[LLVMdev] Representing -ffast-math at the IR level

Mon Apr 16 07:30:52 PDT 2012

[Resend as I forgot this list doesn't set reply-to to list. Oops]

On Sun, Apr 15, 2012 at 10:20 AM, Renato Golin <rengolin at systemcall.org> wrote:
> On 15 April 2012 09:07, Duncan Sands <baldrick at free.fr> wrote:
>> Link-time optimization will sometimes result in "fast-math" functions being
>> inlined into non-fast math functions and vice-versa.  This pretty much
>> inevitably means that per-instruction fpmath options are required.
>
> I guess it would be user error if a strict function used the results
> of a non-strict function (explicitly compiled with -ffast-math) and
> complain about loss of precision. In that case, the inlining keeping
> the option per-line makes total sense.

As a writer of numerical code, the perspective that's being taken
makes things seem bizarre. I would never write code/use optimizations
that I expect to produce inaccurate results.

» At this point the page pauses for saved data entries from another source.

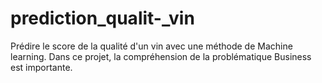 # prediction_qualit-_vin
Prédire le score de la qualité d'un vin avec  une méthode de Machine learning. Dans ce projet, la compréhension de la problématique Business est importante. 
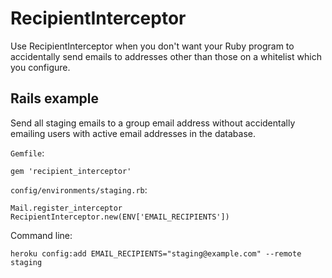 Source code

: RecipientInterceptor
====================

Use RecipientInterceptor when you don't want your Ruby program to accidentally
send emails to addresses other than those on a whitelist which you configure.

Rails example
-------------

Send all staging emails to a group email address without accidentally emailing
users with active email addresses in the database.

`Gemfile`:

    gem 'recipient_interceptor'

`config/environments/staging.rb`:

    Mail.register_interceptor RecipientInterceptor.new(ENV['EMAIL_RECIPIENTS'])

Command line:

    heroku config:add EMAIL_RECIPIENTS="staging@example.com" --remote staging

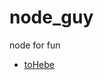 # node_guy
node for fun


* [toHebe](https://github.com/huazhiyuan2008/node_guy/tree/master/toHebe)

What I would do is write
code which, _for the input data that it is going to use_, is not going
to be (to any noticeable degree) any less accurate if some
optimzations are being used. (Clearly it's well known that for most
optimizations there are some sets of input data that cause big changes
in accuracy; however there seems no neat way of telling the compiler
that these aren't going to occur other than by specifying
modes/allowed transformations.) As such, inlining code that uses more
optimizations ("fast-math flagged code") into more sensitive code that
expects those inputs need "strict math" to retain the accuracy through
to the result.

My personal interest is in automatic differentiation, where there's
two kinds of "variable entities" in the
code-after-auto-differentiation: original variables and derivatives,
and it is desirable to have different fp optimizations used on the two
kinds of element. (It's quite important that 0*x-> 0 is used to shrink
down the amount of "pointless" instructions generated for
derivatives.) However, I have to admit I can't think of any other
problem where I'd want control over the fp-optimizations used on a
per-instruction level, so I don't know if it's worth it for the LLVM
codebase in general.

Finally, a minor aside: I was talking to Duncan Sands at EuroLLVM and
discussing whether the FP optimizations would apply to vector op as
well as scalar ops, and he mentioned that the plan was to mirror the
integer case where vector code should be optimized as well as scalar
code.

Since there's no FP optimizations yet, I looked at what LLVM produces
for integer code for

t0 := a * b
t1 := c * d
t2 := t0 + t1
t3 := t2 + e
return t3

in the 16 cases where both a and c are from {variable, -1, 0, +1} in
the scalar and vector cases. The good news is that in each case both
scalar and vector code gets fully optmized; interstingly however
different choices get made in a couple of cases between vector and
scalar. (Basically given an expression like w+x+y-z there are various
ways to build this from binary instructions, and different choices
seem to be made.)

Anyway, I'll rerun this test code for FP mode once there are some FP
optimizations implemented.

HTH,
Dave Tweed